The flowers were laid on top of the casket. Simon's mother, red-faced, with puffy cheeks and whipped hair, whose Southern-bred eyes refused to show the embarassment she felt toward the black people standing around her. Mrs. Saith could not look into their Christian faces, so she wiped her nose instead. She turned around and briefly stared and wondered what they were thinking about her and her beloved son, Simon.

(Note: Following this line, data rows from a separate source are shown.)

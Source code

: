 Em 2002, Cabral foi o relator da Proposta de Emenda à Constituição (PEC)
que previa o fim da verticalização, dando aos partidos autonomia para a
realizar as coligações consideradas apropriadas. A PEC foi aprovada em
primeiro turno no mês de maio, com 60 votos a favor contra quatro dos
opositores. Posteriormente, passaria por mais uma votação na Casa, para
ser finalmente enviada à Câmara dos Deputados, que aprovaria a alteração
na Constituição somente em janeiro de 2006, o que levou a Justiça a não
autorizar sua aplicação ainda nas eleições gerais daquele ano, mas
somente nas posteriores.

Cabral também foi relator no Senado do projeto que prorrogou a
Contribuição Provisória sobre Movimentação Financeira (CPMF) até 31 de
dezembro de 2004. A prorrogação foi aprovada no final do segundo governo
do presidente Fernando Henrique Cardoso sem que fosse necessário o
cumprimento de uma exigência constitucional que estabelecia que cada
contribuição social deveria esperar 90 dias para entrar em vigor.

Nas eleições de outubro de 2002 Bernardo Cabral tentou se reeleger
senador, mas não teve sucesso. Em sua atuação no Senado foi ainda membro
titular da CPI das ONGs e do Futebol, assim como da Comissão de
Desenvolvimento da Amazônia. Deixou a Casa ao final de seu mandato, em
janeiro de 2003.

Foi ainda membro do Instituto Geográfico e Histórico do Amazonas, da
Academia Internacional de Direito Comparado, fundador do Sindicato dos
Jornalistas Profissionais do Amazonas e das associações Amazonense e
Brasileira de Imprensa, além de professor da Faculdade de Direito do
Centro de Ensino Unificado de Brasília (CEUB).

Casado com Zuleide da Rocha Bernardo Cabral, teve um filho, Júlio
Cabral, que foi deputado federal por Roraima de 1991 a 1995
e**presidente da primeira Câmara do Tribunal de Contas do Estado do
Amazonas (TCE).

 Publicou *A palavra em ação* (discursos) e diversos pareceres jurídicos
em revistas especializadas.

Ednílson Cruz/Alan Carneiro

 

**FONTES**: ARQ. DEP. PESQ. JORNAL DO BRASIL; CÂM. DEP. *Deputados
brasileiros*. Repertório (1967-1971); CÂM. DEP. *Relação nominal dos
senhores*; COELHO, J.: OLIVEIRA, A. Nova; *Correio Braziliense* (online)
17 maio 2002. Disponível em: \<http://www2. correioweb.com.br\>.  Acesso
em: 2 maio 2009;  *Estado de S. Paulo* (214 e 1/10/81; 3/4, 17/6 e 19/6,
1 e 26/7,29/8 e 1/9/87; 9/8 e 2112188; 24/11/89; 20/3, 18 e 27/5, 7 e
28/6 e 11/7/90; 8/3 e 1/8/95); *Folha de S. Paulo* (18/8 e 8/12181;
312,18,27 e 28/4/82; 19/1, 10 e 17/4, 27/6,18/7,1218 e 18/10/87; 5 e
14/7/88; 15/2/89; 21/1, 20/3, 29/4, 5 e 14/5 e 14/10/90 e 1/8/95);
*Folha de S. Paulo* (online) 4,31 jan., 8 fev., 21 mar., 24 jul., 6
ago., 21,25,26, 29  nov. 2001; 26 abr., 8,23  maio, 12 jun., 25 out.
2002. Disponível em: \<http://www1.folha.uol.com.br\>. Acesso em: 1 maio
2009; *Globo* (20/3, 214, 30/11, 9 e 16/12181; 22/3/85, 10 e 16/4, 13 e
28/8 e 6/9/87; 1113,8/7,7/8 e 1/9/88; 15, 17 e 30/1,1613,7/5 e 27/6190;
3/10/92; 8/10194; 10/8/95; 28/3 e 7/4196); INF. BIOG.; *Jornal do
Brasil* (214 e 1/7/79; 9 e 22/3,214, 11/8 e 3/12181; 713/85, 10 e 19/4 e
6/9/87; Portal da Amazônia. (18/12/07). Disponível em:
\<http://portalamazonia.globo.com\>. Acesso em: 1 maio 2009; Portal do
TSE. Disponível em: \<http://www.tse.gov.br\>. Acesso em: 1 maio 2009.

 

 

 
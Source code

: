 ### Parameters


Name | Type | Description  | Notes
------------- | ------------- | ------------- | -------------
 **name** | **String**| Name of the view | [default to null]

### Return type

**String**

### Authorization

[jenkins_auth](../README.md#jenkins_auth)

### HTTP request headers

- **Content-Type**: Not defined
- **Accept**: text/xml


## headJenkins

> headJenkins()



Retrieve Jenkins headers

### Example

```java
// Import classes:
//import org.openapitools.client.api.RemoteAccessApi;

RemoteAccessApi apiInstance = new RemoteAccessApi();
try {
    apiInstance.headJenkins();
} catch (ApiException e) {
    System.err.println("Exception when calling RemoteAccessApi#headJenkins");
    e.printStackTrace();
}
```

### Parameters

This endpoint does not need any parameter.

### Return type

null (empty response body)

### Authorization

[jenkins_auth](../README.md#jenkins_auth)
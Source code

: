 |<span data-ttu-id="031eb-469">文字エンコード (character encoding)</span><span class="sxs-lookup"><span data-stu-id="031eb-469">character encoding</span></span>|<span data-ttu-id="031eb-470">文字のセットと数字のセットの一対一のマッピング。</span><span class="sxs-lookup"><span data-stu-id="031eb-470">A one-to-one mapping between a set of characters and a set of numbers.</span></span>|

Mrs. Saith wondered about her absent husband, her community's complacence over the death and the dirty money that had paid for the funeral. What about her child? She looked over at Simon. He was eating a sticky bun, the "reward" for leaving the dead animal, a squirrel, under Mr. Saith's car. But Simon was not thinking of that. No, Simon was very, very upset about being pulled away from his game only to be pushed into a suit and out the door.
His father had stood at the window, barely able to acknowledge his lame-duck son. Even the black people at the funeral glanced sideways, their voices that whispered of his legend. They had given him more admiration than the equally strange woman in the casket. Simon ran his fingers along the ice-cold structure of Minerva's deep brown face. She laid there in the casket with a Bible and a sheet of prayers. Even the preacher looked into the little boy's beady eyes and refused to ask God for Simon's redemption.
The black preacher did not know that the little boy, blond hair, blue eyes would need a stone thrown at him to save him. For there were no signs except for the twitch of an erratic smile. But Simon's hands waited and waited for the fallen angel in front of him to wake up. He even went over to the casket and whispered, "Wake up, Minerva. You dirty old hag, you. I said wake up!" But that wasn't to be. Minerva's sister watched the boy and between weeps carefully recalled the many clues her sister had given her in regards to the child.